Open extensions.py; this file exists primarily to avoid circular dependency problems that can occur with Flask. Create the database object:

from flask_sqlalchemy import SQLAlchemy

db = SQLAlchemy()

Then in factory.py, import the database object and create the extensions in which we register the database with our application:

from app.extensions import db

def extensions(app):
    db.init_app(app)

Now we will import error_templates and call it along with extensions from within create_app:

from app.errors import error_templates

# SNIP

logger(app)
middleware(app)

error_templates(app)

extensions(app)

return app

Blueprints

Flask introduced the concepts of blueprints to aid in writing modular applications. Blueprints allow a developer to easily separate concerns, as well as create components that are reusable across applications. I am personally a huge fan of blueprints, and encourage their use whenever appropriate. For this example we will create a single, incredibly simple blueprint, purely for demonstrational purposes.

As usual, we'll begin by creating all required directories and files for this section:

$ mkdir -p app/blueprints/home
$ touch app/blueprints/__init__.py
$ touch app/blueprints/home/{__init__,views}.py

Now we'll define the blueprint. In our example, the home blueprint consists of a single endpoint, /, which will return the results of the index function:

from flask import Blueprint

home_bp = Blueprint('home', __name__)

@home_bp.route('/')
def index():
    return 'Hello, world!'

While this next step is not required, I just find it helps keep imports a bit cleaner. This is purely preference, and can be skipped if you wish. We're importing the home_bp object into the root of the blueprints module, in __init__.py:

from .home.views import home_bp

Now that we have created a blueprint, let's import it into factory.py and update create_app to register it with the application:

from app.blueprints import home_bp

# SNIP

app.register_blueprint(home_bp)

extensions(app)

return app

Running our application with flask run, using curl to perform a GET request to / should return "Hello, world!".

$ curl localhost:5000/
Hello, world!

Wrapping Up

The application skeleton we have created can serve as a platform for every Flask project we work on moving forward. This eliminates the need to constantly rewrite boilerplate, and allows us to get to coding as quickly as possible. I don't believe in "one size fits all" solutions, and I definitely don't claim that this is one of them. However, from my experience this is a solid foundation to grow from, and allows for clean, composable applications to be written quickly and effortlessly. It avoids some common pitfalls, and provides a predictable structure from which to expand your application's functionality.
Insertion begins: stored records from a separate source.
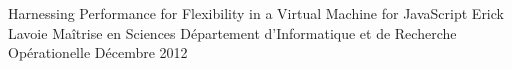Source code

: \documentclass[letterpaper,9pt]{report}
\begin{document}

\thesistitle
	{Harnessing Performance for Flexibility in a Virtual Machine for JavaScript}
	{Erick Lavoie}
	{Maîtrise en Sciences}
	{D\'epartement d'Informatique et de Recherche Op\'erationelle}
	{Décembre 2012}

%

%
%















% 
\end{document}
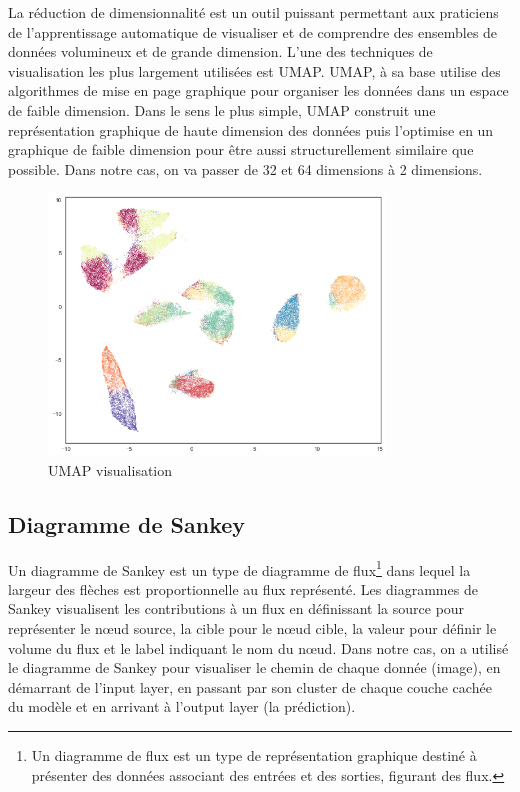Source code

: \documentclass[oneside,13pt,a4paper]{report}
\begin{document}
La réduction de dimensionnalité est un outil puissant permettant aux praticiens de l'apprentissage automatique de visualiser et de comprendre des ensembles de données volumineux et de grande dimension\cite{clustering}. L'une des techniques de visualisation les plus largement utilisées est UMAP.
UMAP, à sa base utilise des algorithmes de mise en page graphique pour organiser les données dans un espace de faible dimension. Dans le sens le plus simple, UMAP construit une représentation graphique de haute dimension des données puis l'optimise en un graphique de faible dimension pour être aussi structurellement similaire que possible. Dans notre cas, on va passer de 32 et 64 dimensions à 2 dimensions.\cite{umap}

\begin{figure}[!h]
\center
\includegraphics[width=0.8\textwidth]{img/UMAP.png}
\caption{UMAP visualisation}
\end{figure}

\subsection{Diagramme de Sankey}

Un diagramme de Sankey est un type de diagramme de flux\footnote{Un diagramme de flux est un type de représentation graphique destiné à présenter des données associant des entrées et des sorties, figurant des flux.} dans lequel la largeur des flèches est proportionnelle au flux représenté.
Les diagrammes de Sankey visualisent les contributions à un flux en définissant la source pour représenter le nœud source, la cible pour le nœud cible, la valeur pour définir le volume du flux et le label indiquant le nom du nœud. Dans notre cas, on a utilisé le diagramme de Sankey pour visualiser le chemin de chaque donnée (image), en démarrant de l'input layer, en passant par son cluster de chaque couche cachée du modèle et en arrivant à l'output layer (la prédiction).
\end{document}

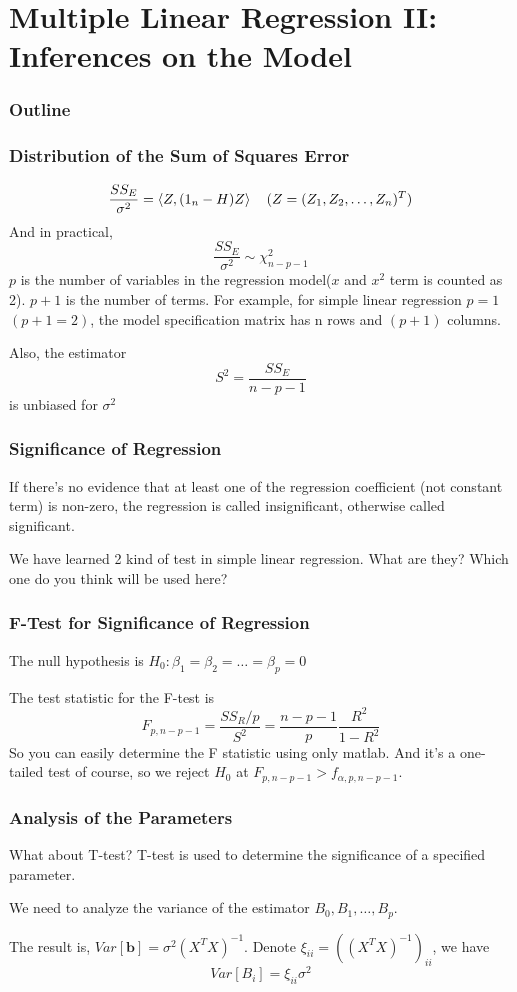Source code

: \documentclass{beamer}
\begin{document}
\section{Multiple Linear Regression II: Inferences on the Model}
\begin{frame}
    \frametitle{Outline}
    \tableofcontents[currentsection]
\end{frame}
\begin{frame}
    \frametitle{Distribution of the Sum of Squares Error}

    \[\frac{SS_E}{\sigma^2}=\Braket{Z,(1_n-H)Z}\quad(Z=(Z_1,Z_2,\dots , Z_n)^{T})\]
    And in practical,
    \[\frac{SS_E}{\sigma^2}\sim \chi^2_{n-p-1}\]
    $p$ is the number of variables in the regression model($x$ and $x^2$ term is counted as 2). $p+1$ is the number of terms. For example, for simple linear regression $p=1$ $(p+1=2)$, the model specification matrix has n rows and $(p+1)$ columns.\par
    Also, the estimator 
    \[S^2=\frac{SS_E}{n-p-1}\]
    is unbiased for $\sigma^2$

\end{frame}

\begin{frame}
    \frametitle{Significance of Regression}

    If there's no evidence that at least one of the regression coefficient (not constant term) is non-zero, the regression is called insignificant, otherwise called significant. \par
    We have learned 2 kind of test in simple linear regression. What are they? Which one do you think will be used here?

\end{frame}

\begin{frame}
    \frametitle{F-Test for Significance of Regression}
    The null hypothesis is $H_0: \beta_1=\beta_2=\dots  =\beta_p=0$\par
    The test statistic for the F-test is 
    \[F_{p,n-p-1}=\frac{SS_R/p}{S^2}=\frac{n-p-1}{p}\frac{R^2}{1-R^2}\]
    So you can easily determine the F statistic using only matlab. And it's a one-tailed test of course, so we reject $H_0$ at $F_{p,n-p-1}>f_{\alpha, p,n-p-1}$.\par


\end{frame}

\begin{frame}
    \frametitle{Analysis of the Parameters}
    What about T-test? T-test is used to determine the significance of a specified parameter. \par
    We need to analyze the variance of the estimator $B_0, B_1, \dots , B_p$.\par
    The result is, $Var[\textbf{b}]=\sigma^2(X^{T}X)^{-1}$. Denote $\xi_{ii}=((X^{T}X)^{-1})_{ii}$, we have 
    \[Var[B_i]=\xi_{ii}\sigma^2\]
    

\end{frame}
\end{document}

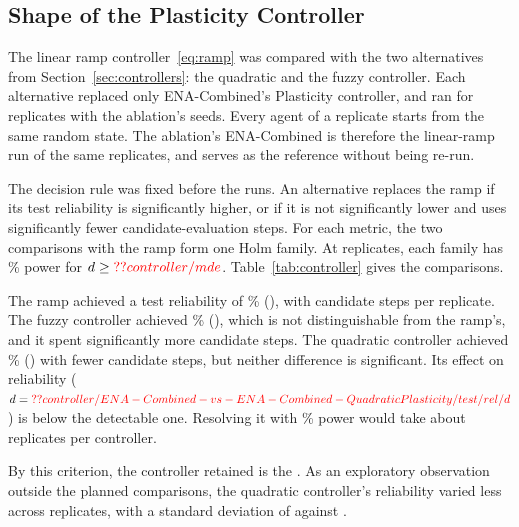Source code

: \subsection{Shape of the Plasticity Controller}
\label{sec:controller}
The linear ramp controller~\eqref{eq:ramp} was compared with the two alternatives from Section~\ref{sec:controllers}: the quadratic and the fuzzy controller. Each alternative replaced only ENA-Combined's Plasticity controller, and ran for  replicates with the ablation's seeds. Every agent of a replicate starts from the same random state. The ablation's ENA-Combined is therefore the linear-ramp run of the same replicates, and serves as the reference without being re-run.

The decision rule was fixed before the runs. An alternative replaces the ramp if its test reliability is significantly higher, or if it is not significantly lower and uses significantly fewer candidate-evaluation steps. For each metric, the two comparisons with the ramp form one Holm family. At  replicates, each family has \% power for $d \ge \Res{controller/mde}$. Table~\ref{tab:controller} gives the comparisons.

The ramp achieved a test reliability of \% (), with  candidate steps per replicate. The fuzzy controller achieved \% (), which is not distinguishable from the ramp's, and it spent significantly more candidate steps. The quadratic controller achieved \% () with fewer candidate steps, but neither difference is significant. Its effect on reliability ($d = \Res{controller/ENA-Combined-vs-ENA-Combined-QuadraticPlasticity/test/rel/d}$) is below the detectable one. Resolving it with \% power would take about  replicates per controller.

By this criterion, the controller retained is the . As an exploratory observation outside the planned comparisons, the quadratic controller's reliability varied less across replicates, with a standard deviation of  against .

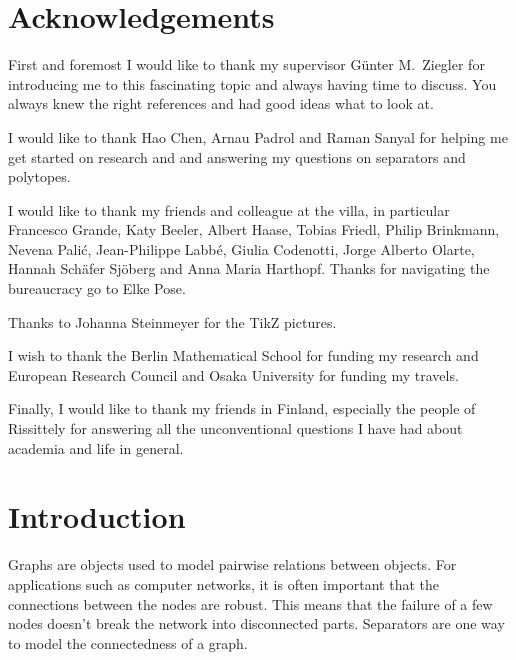 \documentclass[a4paper,12pt]{book}
\theoremstyle{plain}
\theoremstyle{definition}
\begin{document}
\cleardoublepage




\pagestyle{scrheadings}

\newcommand{\header}[1]{\markboth{}{\MakeUppercase{ #1}}}


\chapter*{Acknowledgements}
\header{Acknowledgements}

First and foremost I would like to thank my supervisor Günter M.\ Ziegler for introducing me to this fascinating topic and always having time to discuss. You always knew the right references and had good ideas what to look at.

I would like to thank Hao Chen, Arnau Padrol and Raman Sanyal for helping me get started on research and and answering my questions on separators and polytopes.

I would like to thank my friends and colleague at the villa, in particular Francesco Grande, Katy Beeler, Albert Haase, Tobias Friedl, Philip Brinkmann, Nevena Pali\'{c}, Jean-Philippe Labb\'e, Giulia Codenotti, Jorge Alberto Olarte, Hannah Schäfer Sjöberg and Anna Maria Harthopf. Thanks for navigating the bureaucracy go to Elke Pose.

Thanks to Johanna Steinmeyer for the TikZ pictures.

I wish to thank the Berlin Mathematical School for funding my research and European Research Council and Osaka University for funding my travels. 

Finally, I would like to thank my friends in Finland, especially the people of Rissittely for answering all the unconventional questions I have had about academia and life in general. 




\cleardoublepage

\tableofcontents

\cleardoublepage


\chapter{Introduction}
\label{intro}

Graphs are objects used to model pairwise relations between objects. For applications such as computer
networks, it is often important that the connections between the nodes are robust. This means that the failure of a few nodes doesn't 
break the network into disconnected parts. Separators are one way to model the connectedness of a graph. 
\end{document}
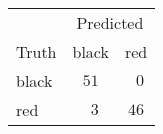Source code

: \begin{tabular}{lcc}
\hline
 & \multicolumn{2}{c}{Predicted} \\ 
Truth  & black & \multicolumn{1}{c}{red} \\ 
\hline
black  & $51$ & $\phantom{0}0$ \\
red  & $\phantom{0}3$ & $46$ \\
\hline 
\end{tabular}
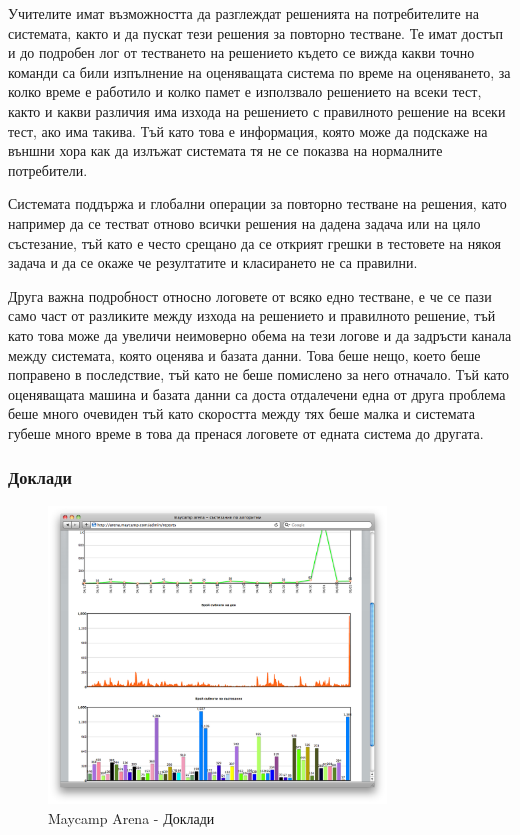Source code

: \documentclass[a4paper,12pt]{article}
\begin{document}
  Учителите имат възможността да разглеждат решенията на потребителите на системата, както и да пускат тези решения за повторно тестване. Те имат достъп и до подробен лог от тестването на решението където се вижда какви точно команди са били изпълнение на оценяващата система по време на оценяването, за колко време е работило и колко памет е използвало решението на всеки тест, както и какви различия има изхода на решението с правилното решение на всеки тест, ако има такива. Тъй като това е информация, която може да подскаже на външни хора как да излъжат системата тя не се показва на нормалните потребители.
  
  Системата поддържа и глобални операции за повторно тестване на решения, като например да се тестват отново всички решения на дадена задача или на цяло състезание, тъй като е често срещано да се открият грешки в тестовете на някоя задача и да се окаже че резултатите и класирането не са правилни.
  
  Друга важна подробност относно логовете от всяко едно тестване, е че се пази само част от разликите между изхода на решението и правилното решение, тъй като това може да увеличи неимоверно обема на тези логове и да задръсти канала между системата, която оценява и базата данни. Това беше нещо, което беше поправено в последствие, тъй като не беше помислено за него отначало. Тъй като оценяващата машина и базата данни са доста отдалечени една от друга проблема беше много очевиден тъй като скоростта между тях беше малка и системата губеше много време в това да пренася логовете от едната система до другата.
  
  \subsubsection{Доклади}

  \begin{figure}[ht]
    \begin{center}
      \includegraphics[width=0.8\textwidth]{images/maycamp_arena_reports.png}
    \end{center}
    \caption{Maycamp Arena - Доклади}
    \label{arena_reports}
  \end{figure}
  
\end{document}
Some of you may have noticed a glaring omission - testing. I find this differs far too much from person to person, and everybody seems to use a slightly different suite of tools and configuration. Additionally, testing web applications is a big topic, and is worthy of its own post. There is plenty of material written specifically on testing Flask applications, so I'd suggest hunting that down if this interests you. I may write more about this in the future.

As mentioned in the introduction, the full project can be found in the jessebraham/flask_structure_example repository on Github.